- Origin: Woodstock, New York, United States
- Genres: Musical improvisation; experimental rock;
- Years active: 1996 – present
- Labels: unsigned
- Members: Billy Riker Joey Eppard Michael Schirmer Dave Bodie Max Oleson Dave Parker
- Past members: Eddie Cercone

= MATH (band) =

American experimental band

MATH is an American Improv/experimental band formed in Woodstock, New York in the mid-1990s. The band's shifting personnel has included members of various other bands, most notably Billy Riker and Joey Eppard of 3 and Dave Bodie of Time of Orchids and Kayo Dot.

==History==
MATH was born in 1996 when Billy Riker, Joey Eppard and Eddie Cercone got together to jam in Gram's Basement. Early on they used the name "The Ed Hot Billy Eppards" but eventually settled on MATH. The first rehearsal was recorded live to cassette via boombox and was all improvisation with no preconceived ideas whatsoever.

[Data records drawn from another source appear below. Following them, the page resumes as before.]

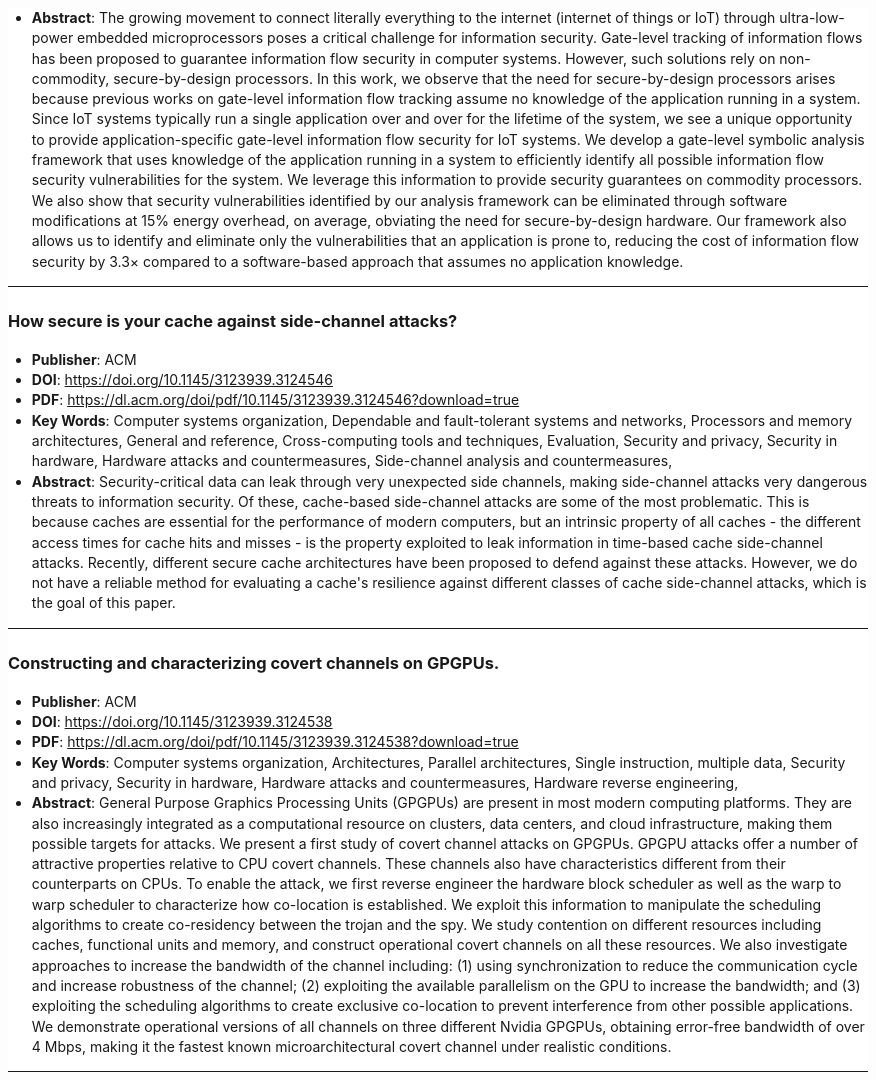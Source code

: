 * **Abstract**: The growing movement to connect literally everything to the internet (internet of things or IoT) through ultra-low-power embedded microprocessors poses a critical challenge for information security. Gate-level tracking of information flows has been proposed to guarantee information flow security in computer systems. However, such solutions rely on non-commodity, secure-by-design processors. In this work, we observe that the need for secure-by-design processors arises because previous works on gate-level information flow tracking assume no knowledge of the application running in a system. Since IoT systems typically run a single application over and over for the lifetime of the system, we see a unique opportunity to provide application-specific gate-level information flow security for IoT systems. We develop a gate-level symbolic analysis framework that uses knowledge of the application running in a system to efficiently identify all possible information flow security vulnerabilities for the system. We leverage this information to provide security guarantees on commodity processors. We also show that security vulnerabilities identified by our analysis framework can be eliminated through software modifications at 15% energy overhead, on average, obviating the need for secure-by-design hardware. Our framework also allows us to identify and eliminate only the vulnerabilities that an application is prone to, reducing the cost of information flow security by 3.3× compared to a software-based approach that assumes no application knowledge.

---
### How secure is your cache against side-channel attacks?
* **Publisher**: ACM
* **DOI**: https://doi.org/10.1145/3123939.3124546
* **PDF**: https://dl.acm.org/doi/pdf/10.1145/3123939.3124546?download=true
* **Key Words**: Computer systems organization, Dependable and fault-tolerant systems and networks, Processors and memory architectures, General and reference, Cross-computing tools and techniques, Evaluation, Security and privacy, Security in hardware, Hardware attacks and countermeasures, Side-channel analysis and countermeasures, 
* **Abstract**: Security-critical data can leak through very unexpected side channels, making side-channel attacks very dangerous threats to information security. Of these, cache-based side-channel attacks are some of the most problematic. This is because caches are essential for the performance of modern computers, but an intrinsic property of all caches - the different access times for cache hits and misses - is the property exploited to leak information in time-based cache side-channel attacks. Recently, different secure cache architectures have been proposed to defend against these attacks. However, we do not have a reliable method for evaluating a cache's resilience against different classes of cache side-channel attacks, which is the goal of this paper.

---
### Constructing and characterizing covert channels on GPGPUs.
* **Publisher**: ACM
* **DOI**: https://doi.org/10.1145/3123939.3124538
* **PDF**: https://dl.acm.org/doi/pdf/10.1145/3123939.3124538?download=true
* **Key Words**: Computer systems organization, Architectures, Parallel architectures, Single instruction, multiple data, Security and privacy, Security in hardware, Hardware attacks and countermeasures, Hardware reverse engineering, 
* **Abstract**: General Purpose Graphics Processing Units (GPGPUs) are present in most modern computing platforms. They are also increasingly integrated as a computational resource on clusters, data centers, and cloud infrastructure, making them possible targets for attacks. We present a first study of covert channel attacks on GPGPUs. GPGPU attacks offer a number of attractive properties relative to CPU covert channels. These channels also have characteristics different from their counterparts on CPUs. To enable the attack, we first reverse engineer the hardware block scheduler as well as the warp to warp scheduler to characterize how co-location is established. We exploit this information to manipulate the scheduling algorithms to create co-residency between the trojan and the spy. We study contention on different resources including caches, functional units and memory, and construct operational covert channels on all these resources. We also investigate approaches to increase the bandwidth of the channel including: (1) using synchronization to reduce the communication cycle and increase robustness of the channel; (2) exploiting the available parallelism on the GPU to increase the bandwidth; and (3) exploiting the scheduling algorithms to create exclusive co-location to prevent interference from other possible applications. We demonstrate operational versions of all channels on three different Nvidia GPGPUs, obtaining error-free bandwidth of over 4 Mbps, making it the fastest known microarchitectural covert channel under realistic conditions.

---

Over the next few rehearsals some songs were worked out whenever they found a moment to stop jamming. Their first show was at Graduation Party in uptown Kingston on the lawn in the backyard, a beautiful summer day. The local ice cream man, "Mr. Ding-a-ling," even stopped by. They performed all of the structured songs with the exception of one improv piece added in.

Throughout 1996–97 MATH performed at various outdoor summer parties and even a meditational gathering. For these shows it was half improv, half songs and eventually becoming almost exclusively improv. The band took a break for the next few years occasionally getting together and jamming.

In early 2000 shortly after Riker joined 3, MATH got together for a magical reunion in the studio and recorded material that was done live and all improv, this time incorporating Eppard's vocal skills and additional backing vocals from the band. This was followed up one month later in May 2000 with an all improv live show in Woodstock which was also recorded.

In June 2007 MATH reformed with new members Dave Bodie (of Time of Orchids) on drums, Michael Schirmer on Keyboards and Max Oleson (of PEACEBOMB) on Vocals. They got together at Darkworld Studio in Kingston, NY on June 10 and 11 and recorded several hours of raw improvisational material. 14 of those jams have become InsertYourNameHere. A week and a half later they performed a mostly improvisational live show at The Colony Cafe in Woodstock, where they unveiled InsertYourNameHere.

==Discography==

===Studio albums===
- InsertYourNameHere is a 2007 improvised album, recorded on June 10 and 11, 2007 at Darkworld Studio in Kingston, NY, represents the first occasion Billy Riker, Joey Eppard, Max Oleson, Michael Schirmer and Dave Bodie performed together as MATH. The album was self-produced and is out of print.